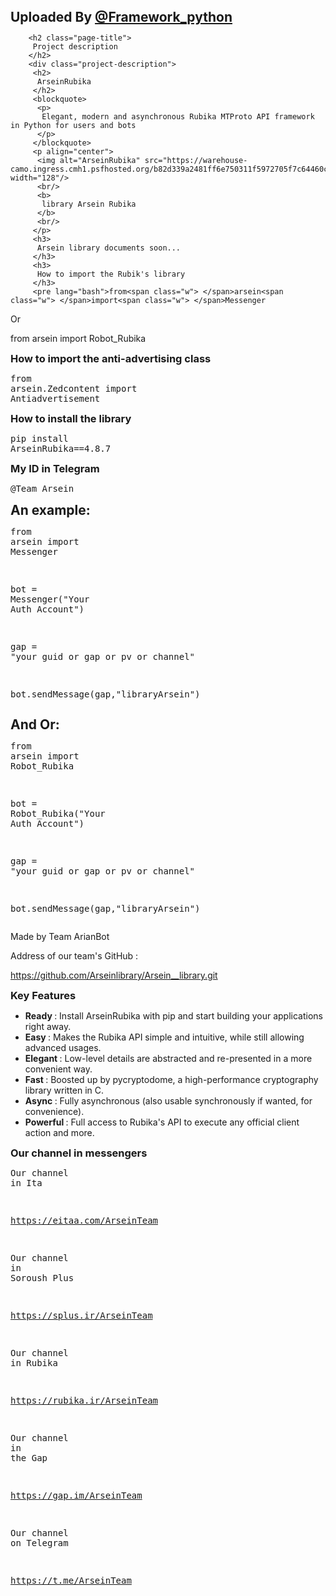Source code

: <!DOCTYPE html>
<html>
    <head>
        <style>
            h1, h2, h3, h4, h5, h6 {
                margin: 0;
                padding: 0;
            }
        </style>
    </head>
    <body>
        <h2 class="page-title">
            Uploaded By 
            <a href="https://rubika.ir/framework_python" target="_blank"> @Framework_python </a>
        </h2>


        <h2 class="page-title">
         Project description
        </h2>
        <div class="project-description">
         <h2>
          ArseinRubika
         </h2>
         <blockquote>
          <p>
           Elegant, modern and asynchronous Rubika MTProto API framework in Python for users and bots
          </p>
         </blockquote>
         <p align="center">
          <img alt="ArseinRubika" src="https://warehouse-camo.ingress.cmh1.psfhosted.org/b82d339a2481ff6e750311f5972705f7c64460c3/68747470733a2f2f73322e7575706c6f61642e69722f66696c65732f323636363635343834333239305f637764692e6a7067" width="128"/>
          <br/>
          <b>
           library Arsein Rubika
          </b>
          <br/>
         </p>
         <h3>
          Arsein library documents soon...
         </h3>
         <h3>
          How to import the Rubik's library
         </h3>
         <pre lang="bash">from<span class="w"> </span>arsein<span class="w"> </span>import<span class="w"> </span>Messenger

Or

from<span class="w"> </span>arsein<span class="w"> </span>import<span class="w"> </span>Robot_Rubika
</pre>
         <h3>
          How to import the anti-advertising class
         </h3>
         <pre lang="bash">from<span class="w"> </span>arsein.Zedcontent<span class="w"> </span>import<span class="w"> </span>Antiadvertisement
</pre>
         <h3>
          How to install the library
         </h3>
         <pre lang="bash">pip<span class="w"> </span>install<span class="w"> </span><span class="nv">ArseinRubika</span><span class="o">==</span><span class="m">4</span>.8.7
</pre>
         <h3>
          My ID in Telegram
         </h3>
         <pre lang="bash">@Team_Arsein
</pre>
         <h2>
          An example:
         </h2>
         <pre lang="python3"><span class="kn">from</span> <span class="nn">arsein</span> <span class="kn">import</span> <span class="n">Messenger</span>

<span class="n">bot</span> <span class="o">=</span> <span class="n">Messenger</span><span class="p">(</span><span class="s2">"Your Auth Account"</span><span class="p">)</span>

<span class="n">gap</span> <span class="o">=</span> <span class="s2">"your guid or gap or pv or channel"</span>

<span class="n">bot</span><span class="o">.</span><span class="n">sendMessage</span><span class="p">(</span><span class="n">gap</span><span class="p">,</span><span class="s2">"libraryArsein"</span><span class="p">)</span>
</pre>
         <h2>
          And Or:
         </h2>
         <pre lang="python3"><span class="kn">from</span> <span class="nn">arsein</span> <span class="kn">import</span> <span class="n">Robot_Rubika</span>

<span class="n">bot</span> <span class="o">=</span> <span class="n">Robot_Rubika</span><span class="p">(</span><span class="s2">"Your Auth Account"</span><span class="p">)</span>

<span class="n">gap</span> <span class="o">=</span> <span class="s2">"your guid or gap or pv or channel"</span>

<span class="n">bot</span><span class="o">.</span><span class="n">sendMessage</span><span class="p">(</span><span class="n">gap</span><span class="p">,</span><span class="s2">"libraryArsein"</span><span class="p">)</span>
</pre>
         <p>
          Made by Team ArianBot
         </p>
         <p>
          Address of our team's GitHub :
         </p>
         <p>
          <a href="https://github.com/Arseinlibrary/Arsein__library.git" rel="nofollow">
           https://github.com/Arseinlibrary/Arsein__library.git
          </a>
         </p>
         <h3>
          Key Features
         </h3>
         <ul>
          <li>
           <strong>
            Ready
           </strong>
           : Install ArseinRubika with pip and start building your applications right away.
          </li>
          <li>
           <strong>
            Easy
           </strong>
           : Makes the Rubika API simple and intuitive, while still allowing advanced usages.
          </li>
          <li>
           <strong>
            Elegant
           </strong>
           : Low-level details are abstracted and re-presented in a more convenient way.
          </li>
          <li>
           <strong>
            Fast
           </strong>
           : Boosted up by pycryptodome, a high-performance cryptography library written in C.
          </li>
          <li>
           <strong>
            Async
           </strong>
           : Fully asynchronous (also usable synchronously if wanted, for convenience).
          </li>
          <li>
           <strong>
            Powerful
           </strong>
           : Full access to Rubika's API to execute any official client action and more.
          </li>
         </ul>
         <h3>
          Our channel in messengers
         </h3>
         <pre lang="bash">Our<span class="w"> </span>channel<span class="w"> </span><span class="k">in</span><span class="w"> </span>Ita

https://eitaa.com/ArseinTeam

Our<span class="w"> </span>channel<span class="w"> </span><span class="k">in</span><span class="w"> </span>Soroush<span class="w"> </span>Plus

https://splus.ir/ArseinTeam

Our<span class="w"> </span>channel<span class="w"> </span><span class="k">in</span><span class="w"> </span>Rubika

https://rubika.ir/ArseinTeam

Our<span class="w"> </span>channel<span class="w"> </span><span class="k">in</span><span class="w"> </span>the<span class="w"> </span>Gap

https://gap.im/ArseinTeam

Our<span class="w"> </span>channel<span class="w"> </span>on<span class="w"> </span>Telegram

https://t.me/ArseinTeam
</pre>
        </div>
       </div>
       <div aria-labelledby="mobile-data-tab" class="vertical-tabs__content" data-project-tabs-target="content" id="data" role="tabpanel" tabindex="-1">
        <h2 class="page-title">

+---+

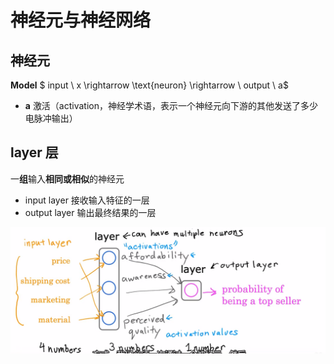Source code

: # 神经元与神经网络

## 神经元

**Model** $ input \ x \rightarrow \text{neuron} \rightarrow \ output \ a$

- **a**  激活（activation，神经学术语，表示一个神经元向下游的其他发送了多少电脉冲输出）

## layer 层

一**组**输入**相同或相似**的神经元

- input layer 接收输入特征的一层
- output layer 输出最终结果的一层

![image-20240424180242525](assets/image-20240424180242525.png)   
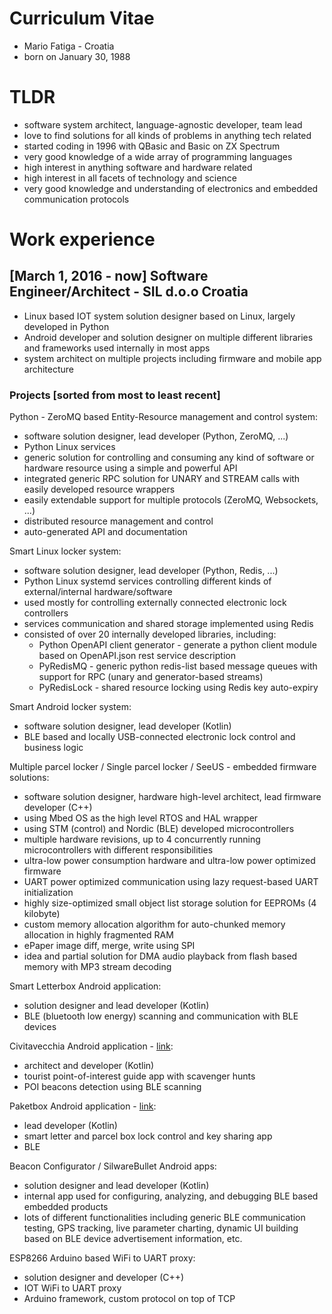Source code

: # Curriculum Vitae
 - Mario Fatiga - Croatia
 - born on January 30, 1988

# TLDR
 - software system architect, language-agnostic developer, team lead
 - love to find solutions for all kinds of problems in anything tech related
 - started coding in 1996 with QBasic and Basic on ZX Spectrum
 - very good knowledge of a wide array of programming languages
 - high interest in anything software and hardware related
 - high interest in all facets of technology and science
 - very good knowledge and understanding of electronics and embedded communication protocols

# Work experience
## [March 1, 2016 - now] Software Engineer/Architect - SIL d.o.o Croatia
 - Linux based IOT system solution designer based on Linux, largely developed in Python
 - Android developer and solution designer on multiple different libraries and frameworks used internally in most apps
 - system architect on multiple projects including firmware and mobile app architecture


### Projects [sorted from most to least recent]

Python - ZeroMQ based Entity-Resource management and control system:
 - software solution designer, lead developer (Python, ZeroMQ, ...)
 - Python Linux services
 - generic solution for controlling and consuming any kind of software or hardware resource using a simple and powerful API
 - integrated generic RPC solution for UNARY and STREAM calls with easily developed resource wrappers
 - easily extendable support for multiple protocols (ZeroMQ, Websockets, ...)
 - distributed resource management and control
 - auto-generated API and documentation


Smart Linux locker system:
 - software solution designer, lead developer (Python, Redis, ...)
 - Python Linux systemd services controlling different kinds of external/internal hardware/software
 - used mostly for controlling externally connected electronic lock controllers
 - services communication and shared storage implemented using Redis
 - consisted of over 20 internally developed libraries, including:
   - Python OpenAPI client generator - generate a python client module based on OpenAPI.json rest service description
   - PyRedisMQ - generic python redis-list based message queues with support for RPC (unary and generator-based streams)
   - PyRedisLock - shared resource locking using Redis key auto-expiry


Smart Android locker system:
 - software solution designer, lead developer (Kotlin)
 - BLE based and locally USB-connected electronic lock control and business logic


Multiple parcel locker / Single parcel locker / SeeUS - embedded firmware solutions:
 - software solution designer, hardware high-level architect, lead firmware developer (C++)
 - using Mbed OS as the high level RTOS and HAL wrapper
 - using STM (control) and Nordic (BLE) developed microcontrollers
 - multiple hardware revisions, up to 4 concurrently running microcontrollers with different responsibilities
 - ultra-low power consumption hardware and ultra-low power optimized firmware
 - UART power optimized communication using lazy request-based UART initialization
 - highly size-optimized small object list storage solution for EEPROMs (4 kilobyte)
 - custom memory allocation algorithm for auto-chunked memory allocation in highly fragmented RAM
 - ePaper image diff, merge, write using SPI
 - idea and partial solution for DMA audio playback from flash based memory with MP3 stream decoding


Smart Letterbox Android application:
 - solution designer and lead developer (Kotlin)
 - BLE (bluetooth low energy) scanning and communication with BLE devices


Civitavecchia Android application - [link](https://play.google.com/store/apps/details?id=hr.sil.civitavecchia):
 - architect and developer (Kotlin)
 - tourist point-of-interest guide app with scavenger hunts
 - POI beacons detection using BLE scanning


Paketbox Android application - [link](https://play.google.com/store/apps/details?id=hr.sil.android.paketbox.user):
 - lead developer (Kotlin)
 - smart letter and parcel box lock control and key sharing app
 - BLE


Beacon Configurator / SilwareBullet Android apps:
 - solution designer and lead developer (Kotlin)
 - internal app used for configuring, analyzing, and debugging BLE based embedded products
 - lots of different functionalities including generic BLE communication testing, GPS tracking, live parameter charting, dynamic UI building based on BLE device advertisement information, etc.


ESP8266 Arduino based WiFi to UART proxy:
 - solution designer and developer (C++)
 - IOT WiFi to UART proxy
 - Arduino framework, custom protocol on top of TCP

+---+

▸ **Requirement**
Within the material above, extract exactly the lines that start at the line containing "- BLE based" and stop after the line containing "- POI beacons detection using BLE scanning", and only those.

▸ **Exercise result**
 - BLE based and locally USB-connected electronic lock control and business logic


Multiple parcel locker / Single parcel locker / SeeUS - embedded firmware solutions:
 - software solution designer, hardware high-level architect, lead firmware developer (C++)
 - using Mbed OS as the high level RTOS and HAL wrapper
 - using STM (control) and Nordic (BLE) developed microcontrollers
 - multiple hardware revisions, up to 4 concurrently running microcontrollers with different responsibilities
 - ultra-low power consumption hardware and ultra-low power optimized firmware
 - UART power optimized communication using lazy request-based UART initialization
 - highly size-optimized small object list storage solution for EEPROMs (4 kilobyte)
 - custom memory allocation algorithm for auto-chunked memory allocation in highly fragmented RAM
 - ePaper image diff, merge, write using SPI
 - idea and partial solution for DMA audio playback from flash based memory with MP3 stream decoding


Smart Letterbox Android application:
 - solution designer and lead developer (Kotlin)
 - BLE (bluetooth low energy) scanning and communication with BLE devices


Civitavecchia Android application - [link](https://play.google.com/store/apps/details?id=hr.sil.civitavecchia):
 - architect and developer (Kotlin)
 - tourist point-of-interest guide app with scavenger hunts
 - POI beacons detection using BLE scanning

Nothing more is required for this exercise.